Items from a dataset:
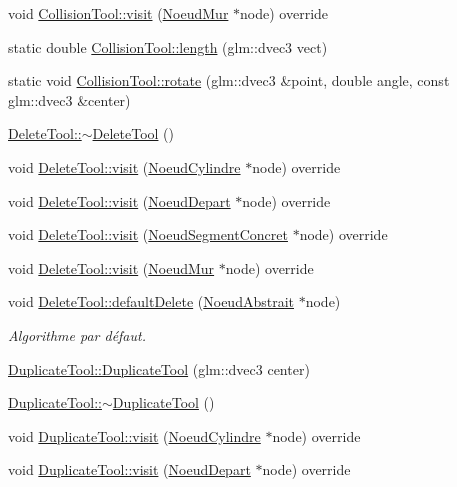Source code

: \begin{DoxyCompactItemize}
void \hyperlink{group__inf2990_ga25177ba7c7bb3179b850f4b702906b38}{Collision\-Tool\-::visit} (\hyperlink{class_noeud_mur}{Noeud\-Mur} $\ast$node) override
\item 
static double \hyperlink{group__inf2990_gacde31d7d23d078dae0286e8f3088bb32}{Collision\-Tool\-::length} (glm\-::dvec3 vect)
\item 
static void \hyperlink{group__inf2990_gabf47107895dd5a494323f678fd430385}{Collision\-Tool\-::rotate} (glm\-::dvec3 \&point, double angle, const glm\-::dvec3 \&center)
\item 
\hyperlink{group__inf2990_ga4a54f710ae3ca5e4eb8e16610d07c3bc}{Delete\-Tool\-::$\sim$\-Delete\-Tool} ()
\item 
void \hyperlink{group__inf2990_gaf91f134881ce52596486855f405e8f96}{Delete\-Tool\-::visit} (\hyperlink{class_noeud_cylindre}{Noeud\-Cylindre} $\ast$node) override
\item 
void \hyperlink{group__inf2990_ga9efc126da05a809724a3a2597ac4cb57}{Delete\-Tool\-::visit} (\hyperlink{class_noeud_depart}{Noeud\-Depart} $\ast$node) override
\item 
void \hyperlink{group__inf2990_ga1908b4ee57bb2dfbf4022412b48470d8}{Delete\-Tool\-::visit} (\hyperlink{class_noeud_segment_concret}{Noeud\-Segment\-Concret} $\ast$node) override
\item 
void \hyperlink{group__inf2990_ga816147276bc393b0552e031441541726}{Delete\-Tool\-::visit} (\hyperlink{class_noeud_mur}{Noeud\-Mur} $\ast$node) override
\item 
void \hyperlink{group__inf2990_gab16541bc54ef7e060c56d59d64798805}{Delete\-Tool\-::default\-Delete} (\hyperlink{class_noeud_abstrait}{Noeud\-Abstrait} $\ast$node)
\begin{DoxyCompactList}\small\item\em Algorithme par défaut. \end{DoxyCompactList}\item 
\hyperlink{group__inf2990_ga13dd0524e005f4a44dbaeea9f237d761}{Duplicate\-Tool\-::\-Duplicate\-Tool} (glm\-::dvec3 center)
\item 
\hyperlink{group__inf2990_gaab141bc62b424e5e0bfc48bd899bcb8a}{Duplicate\-Tool\-::$\sim$\-Duplicate\-Tool} ()
\item 
void \hyperlink{group__inf2990_gab91de27487440694048c1a0fbcc74da7}{Duplicate\-Tool\-::visit} (\hyperlink{class_noeud_cylindre}{Noeud\-Cylindre} $\ast$node) override
\item 
void \hyperlink{group__inf2990_ga5fa8bbf01a90c95062c8104ebdf5bb62}{Duplicate\-Tool\-::visit} (\hyperlink{class_noeud_depart}{Noeud\-Depart} $\ast$node) override

\end{DoxyCompactItemize}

**Goal of the exercise:**
Which lines in the data above contain "begin"? Show each one.

**Output of the task:**
: \begin{DoxyCompactItemize}
\begin{DoxyCompactList}\small\item\em Algorithme par défaut. \end{DoxyCompactList}\item 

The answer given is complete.